(Source texts of formatted documents)

_____

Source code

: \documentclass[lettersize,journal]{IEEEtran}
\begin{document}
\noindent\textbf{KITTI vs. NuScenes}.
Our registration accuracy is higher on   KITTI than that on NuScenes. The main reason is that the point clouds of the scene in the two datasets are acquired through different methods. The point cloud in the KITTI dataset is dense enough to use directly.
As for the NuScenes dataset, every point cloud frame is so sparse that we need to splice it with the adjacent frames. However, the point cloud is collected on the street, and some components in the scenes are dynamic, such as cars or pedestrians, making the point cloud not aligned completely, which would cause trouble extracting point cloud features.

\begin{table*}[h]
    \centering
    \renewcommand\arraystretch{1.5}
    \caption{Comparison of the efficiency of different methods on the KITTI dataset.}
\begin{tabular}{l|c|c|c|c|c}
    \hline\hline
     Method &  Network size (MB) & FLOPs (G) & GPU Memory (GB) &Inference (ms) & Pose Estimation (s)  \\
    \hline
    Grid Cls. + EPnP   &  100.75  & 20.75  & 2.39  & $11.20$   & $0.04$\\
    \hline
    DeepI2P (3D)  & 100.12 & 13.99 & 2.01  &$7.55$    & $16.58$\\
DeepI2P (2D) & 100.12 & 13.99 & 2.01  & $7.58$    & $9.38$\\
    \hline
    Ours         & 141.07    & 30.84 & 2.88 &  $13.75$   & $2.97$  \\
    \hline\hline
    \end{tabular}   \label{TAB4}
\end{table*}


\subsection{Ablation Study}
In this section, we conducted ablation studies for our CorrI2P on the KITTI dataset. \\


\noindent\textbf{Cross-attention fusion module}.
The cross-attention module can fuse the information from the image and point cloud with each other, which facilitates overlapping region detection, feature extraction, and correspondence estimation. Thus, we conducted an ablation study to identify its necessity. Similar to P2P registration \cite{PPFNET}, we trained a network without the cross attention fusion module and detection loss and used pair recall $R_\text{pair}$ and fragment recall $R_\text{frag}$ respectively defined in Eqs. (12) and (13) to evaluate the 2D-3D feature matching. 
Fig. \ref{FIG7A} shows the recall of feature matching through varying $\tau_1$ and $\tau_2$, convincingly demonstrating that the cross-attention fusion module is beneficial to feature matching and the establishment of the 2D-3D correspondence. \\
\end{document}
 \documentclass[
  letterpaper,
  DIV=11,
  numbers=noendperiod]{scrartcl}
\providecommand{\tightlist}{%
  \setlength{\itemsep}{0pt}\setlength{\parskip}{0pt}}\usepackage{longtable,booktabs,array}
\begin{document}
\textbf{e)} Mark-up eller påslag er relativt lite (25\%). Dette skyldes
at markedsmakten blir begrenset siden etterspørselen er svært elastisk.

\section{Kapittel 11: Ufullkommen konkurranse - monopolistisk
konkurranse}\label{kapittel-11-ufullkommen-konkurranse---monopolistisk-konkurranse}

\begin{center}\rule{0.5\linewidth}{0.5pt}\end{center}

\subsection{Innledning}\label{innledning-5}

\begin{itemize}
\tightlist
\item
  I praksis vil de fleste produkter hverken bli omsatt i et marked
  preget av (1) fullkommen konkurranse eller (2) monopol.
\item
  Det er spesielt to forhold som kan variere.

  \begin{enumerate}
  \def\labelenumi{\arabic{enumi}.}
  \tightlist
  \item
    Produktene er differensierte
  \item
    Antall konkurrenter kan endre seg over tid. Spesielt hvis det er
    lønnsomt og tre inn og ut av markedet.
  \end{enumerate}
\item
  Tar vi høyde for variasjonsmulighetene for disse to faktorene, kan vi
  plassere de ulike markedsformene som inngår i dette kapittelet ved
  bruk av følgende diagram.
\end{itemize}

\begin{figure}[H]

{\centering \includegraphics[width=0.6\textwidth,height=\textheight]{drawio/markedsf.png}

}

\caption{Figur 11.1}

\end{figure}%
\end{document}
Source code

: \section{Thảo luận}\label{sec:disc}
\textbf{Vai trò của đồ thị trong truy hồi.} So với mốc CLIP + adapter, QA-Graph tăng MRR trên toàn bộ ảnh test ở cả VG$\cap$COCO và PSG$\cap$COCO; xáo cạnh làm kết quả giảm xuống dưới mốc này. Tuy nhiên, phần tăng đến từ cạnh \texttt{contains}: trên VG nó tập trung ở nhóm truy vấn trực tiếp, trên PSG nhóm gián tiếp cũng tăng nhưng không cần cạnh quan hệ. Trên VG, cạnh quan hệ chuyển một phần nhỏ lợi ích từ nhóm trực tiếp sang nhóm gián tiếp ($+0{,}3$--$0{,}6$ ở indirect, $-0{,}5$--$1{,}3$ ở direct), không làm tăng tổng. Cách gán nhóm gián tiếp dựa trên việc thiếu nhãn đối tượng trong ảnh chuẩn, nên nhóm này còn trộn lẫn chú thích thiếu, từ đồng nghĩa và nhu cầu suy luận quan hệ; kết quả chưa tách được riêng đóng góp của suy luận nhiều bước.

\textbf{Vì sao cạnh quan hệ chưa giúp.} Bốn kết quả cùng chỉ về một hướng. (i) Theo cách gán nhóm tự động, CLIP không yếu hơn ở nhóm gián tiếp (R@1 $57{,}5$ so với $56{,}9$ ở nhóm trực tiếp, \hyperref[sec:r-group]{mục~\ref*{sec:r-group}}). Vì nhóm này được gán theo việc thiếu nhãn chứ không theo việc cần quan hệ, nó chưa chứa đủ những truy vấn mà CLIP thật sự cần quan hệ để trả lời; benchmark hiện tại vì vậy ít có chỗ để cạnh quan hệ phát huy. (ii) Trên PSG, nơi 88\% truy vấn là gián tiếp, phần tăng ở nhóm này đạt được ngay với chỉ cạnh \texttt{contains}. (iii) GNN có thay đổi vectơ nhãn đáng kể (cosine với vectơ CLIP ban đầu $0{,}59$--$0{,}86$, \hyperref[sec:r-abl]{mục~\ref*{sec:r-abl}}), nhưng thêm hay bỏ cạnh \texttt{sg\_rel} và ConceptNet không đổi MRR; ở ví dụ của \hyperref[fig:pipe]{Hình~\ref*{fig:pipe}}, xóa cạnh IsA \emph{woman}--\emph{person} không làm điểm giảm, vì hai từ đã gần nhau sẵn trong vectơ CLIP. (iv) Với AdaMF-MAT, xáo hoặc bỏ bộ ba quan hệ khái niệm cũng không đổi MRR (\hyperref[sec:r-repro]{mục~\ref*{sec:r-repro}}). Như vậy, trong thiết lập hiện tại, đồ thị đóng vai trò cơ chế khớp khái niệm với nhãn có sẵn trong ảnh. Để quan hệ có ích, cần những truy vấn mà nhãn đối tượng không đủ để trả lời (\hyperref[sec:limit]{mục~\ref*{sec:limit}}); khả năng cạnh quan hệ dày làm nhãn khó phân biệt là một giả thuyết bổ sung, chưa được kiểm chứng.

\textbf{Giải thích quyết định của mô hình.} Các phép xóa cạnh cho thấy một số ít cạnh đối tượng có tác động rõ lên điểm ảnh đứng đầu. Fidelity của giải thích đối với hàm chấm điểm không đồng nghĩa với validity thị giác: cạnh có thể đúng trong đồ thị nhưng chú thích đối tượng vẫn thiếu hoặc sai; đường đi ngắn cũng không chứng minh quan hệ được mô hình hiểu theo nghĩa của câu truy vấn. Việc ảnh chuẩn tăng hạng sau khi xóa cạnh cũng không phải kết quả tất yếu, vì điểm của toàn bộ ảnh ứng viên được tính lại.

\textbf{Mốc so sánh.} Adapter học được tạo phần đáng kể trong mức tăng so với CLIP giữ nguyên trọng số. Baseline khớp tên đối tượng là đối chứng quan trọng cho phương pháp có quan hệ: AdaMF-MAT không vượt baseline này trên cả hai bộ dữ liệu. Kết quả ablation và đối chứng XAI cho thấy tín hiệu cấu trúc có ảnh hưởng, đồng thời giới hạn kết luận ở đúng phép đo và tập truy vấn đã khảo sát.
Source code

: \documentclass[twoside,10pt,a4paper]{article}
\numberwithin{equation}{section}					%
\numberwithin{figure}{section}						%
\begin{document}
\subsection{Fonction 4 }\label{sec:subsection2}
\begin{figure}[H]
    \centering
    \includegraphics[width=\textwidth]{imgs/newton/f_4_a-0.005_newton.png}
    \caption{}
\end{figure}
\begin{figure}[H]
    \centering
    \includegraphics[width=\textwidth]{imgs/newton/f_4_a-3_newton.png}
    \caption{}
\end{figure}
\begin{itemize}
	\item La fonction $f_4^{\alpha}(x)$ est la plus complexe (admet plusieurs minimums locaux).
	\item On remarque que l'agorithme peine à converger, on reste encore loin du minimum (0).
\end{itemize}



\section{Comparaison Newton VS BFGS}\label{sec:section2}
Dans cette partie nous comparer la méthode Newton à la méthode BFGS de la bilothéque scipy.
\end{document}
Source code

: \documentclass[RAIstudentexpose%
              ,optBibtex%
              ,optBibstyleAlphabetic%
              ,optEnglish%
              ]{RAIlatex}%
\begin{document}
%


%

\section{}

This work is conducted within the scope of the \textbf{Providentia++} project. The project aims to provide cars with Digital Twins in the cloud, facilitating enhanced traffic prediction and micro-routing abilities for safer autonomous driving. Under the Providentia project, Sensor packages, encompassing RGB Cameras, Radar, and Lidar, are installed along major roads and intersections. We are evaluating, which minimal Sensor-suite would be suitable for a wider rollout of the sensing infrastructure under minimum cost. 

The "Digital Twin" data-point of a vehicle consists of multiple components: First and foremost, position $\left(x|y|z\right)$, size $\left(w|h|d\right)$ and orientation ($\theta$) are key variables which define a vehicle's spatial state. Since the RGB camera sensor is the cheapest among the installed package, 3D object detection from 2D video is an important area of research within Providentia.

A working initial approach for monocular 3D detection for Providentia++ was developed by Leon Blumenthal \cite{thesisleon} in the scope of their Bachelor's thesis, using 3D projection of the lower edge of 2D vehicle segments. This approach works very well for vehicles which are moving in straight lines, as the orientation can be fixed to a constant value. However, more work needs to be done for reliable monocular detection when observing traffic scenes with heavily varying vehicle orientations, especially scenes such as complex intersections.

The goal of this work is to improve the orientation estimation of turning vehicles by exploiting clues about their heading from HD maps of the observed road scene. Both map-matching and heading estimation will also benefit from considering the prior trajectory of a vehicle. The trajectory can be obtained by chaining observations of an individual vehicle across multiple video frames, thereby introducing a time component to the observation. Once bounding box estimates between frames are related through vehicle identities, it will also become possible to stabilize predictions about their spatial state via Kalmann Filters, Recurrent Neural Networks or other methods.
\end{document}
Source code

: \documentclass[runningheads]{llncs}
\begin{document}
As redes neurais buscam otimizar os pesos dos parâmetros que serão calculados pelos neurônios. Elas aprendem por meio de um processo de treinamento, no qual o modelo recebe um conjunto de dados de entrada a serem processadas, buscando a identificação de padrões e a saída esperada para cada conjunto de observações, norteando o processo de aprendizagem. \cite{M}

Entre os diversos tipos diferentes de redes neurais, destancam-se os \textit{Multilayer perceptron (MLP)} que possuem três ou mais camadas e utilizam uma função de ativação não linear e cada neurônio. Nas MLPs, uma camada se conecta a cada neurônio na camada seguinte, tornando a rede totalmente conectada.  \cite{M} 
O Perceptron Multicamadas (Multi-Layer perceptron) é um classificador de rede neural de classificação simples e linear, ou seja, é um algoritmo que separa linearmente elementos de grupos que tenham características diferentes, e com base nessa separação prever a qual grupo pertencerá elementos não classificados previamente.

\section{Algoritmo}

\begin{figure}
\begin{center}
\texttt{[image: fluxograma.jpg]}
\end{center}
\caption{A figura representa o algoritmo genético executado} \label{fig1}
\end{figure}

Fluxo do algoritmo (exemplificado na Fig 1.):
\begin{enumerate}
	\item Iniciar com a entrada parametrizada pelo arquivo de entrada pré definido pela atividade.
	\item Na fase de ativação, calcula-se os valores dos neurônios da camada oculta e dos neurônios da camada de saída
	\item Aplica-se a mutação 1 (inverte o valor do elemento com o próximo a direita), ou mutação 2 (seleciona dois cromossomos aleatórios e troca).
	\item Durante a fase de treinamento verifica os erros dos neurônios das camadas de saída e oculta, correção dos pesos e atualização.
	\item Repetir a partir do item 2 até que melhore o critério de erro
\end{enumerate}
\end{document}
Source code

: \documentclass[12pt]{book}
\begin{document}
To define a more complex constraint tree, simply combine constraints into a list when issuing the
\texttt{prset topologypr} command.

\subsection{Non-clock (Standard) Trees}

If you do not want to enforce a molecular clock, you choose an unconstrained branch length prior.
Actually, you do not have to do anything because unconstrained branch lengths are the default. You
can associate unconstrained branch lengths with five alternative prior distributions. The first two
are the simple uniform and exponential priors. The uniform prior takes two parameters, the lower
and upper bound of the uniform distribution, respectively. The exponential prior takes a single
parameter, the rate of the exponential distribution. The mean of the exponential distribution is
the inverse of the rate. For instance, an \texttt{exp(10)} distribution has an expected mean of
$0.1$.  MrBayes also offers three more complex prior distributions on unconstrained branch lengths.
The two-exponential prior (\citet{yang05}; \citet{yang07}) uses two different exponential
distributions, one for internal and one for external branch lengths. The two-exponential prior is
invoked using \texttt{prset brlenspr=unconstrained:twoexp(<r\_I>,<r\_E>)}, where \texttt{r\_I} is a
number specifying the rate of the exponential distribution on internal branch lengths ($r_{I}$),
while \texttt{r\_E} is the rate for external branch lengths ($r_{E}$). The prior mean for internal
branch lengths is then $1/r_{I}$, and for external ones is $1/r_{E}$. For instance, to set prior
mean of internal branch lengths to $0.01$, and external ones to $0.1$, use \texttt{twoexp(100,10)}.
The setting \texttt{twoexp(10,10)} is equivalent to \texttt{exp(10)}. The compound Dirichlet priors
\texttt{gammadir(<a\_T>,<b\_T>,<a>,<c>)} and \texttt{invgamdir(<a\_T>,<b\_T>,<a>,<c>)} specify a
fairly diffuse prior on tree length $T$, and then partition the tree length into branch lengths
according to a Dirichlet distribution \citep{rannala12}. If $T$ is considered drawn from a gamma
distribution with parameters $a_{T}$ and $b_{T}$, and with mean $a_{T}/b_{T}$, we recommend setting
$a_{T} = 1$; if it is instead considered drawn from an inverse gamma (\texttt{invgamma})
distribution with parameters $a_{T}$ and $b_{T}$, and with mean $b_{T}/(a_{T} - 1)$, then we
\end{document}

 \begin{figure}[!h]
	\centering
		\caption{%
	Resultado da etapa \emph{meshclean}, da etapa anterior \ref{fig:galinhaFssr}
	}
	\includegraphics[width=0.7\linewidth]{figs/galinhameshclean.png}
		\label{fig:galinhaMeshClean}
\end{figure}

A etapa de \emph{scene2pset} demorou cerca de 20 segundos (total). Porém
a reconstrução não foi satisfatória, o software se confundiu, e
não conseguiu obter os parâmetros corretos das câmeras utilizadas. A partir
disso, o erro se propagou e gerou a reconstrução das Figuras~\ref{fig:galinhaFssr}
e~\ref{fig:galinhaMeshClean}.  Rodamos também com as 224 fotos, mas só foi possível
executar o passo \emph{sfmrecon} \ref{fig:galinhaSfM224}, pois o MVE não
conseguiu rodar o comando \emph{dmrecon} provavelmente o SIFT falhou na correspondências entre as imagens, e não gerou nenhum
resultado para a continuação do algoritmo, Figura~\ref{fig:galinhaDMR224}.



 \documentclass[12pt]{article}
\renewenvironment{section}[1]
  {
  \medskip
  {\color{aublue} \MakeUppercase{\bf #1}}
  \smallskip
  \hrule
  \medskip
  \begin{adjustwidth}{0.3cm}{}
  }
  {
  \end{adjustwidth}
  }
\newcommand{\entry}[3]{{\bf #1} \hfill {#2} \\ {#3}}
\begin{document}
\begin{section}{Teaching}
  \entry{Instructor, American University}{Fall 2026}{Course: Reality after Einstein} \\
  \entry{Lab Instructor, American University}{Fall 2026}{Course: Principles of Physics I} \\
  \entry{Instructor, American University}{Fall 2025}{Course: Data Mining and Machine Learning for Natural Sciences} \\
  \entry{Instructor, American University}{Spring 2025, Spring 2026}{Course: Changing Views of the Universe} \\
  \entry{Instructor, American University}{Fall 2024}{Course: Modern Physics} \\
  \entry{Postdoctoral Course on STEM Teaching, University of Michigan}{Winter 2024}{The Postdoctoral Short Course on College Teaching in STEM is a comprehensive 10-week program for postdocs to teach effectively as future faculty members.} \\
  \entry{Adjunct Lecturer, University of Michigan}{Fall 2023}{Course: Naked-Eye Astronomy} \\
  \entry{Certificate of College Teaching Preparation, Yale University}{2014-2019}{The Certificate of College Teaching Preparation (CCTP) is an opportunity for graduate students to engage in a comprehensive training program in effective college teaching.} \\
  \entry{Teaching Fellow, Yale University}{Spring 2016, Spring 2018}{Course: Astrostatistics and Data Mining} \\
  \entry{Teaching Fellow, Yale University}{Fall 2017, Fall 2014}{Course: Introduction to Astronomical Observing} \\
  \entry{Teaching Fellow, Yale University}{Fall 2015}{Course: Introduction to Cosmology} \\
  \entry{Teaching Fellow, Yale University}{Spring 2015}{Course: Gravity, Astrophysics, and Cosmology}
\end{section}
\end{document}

_____

→ **What to work on**:
Whenever a line in the entries above includes the word "into", pull that line out.

→ **Solution**:
To define a more complex constraint tree, simply combine constraints into a list when issuing the
fairly diffuse prior on tree length $T$, and then partition the tree length into branch lengths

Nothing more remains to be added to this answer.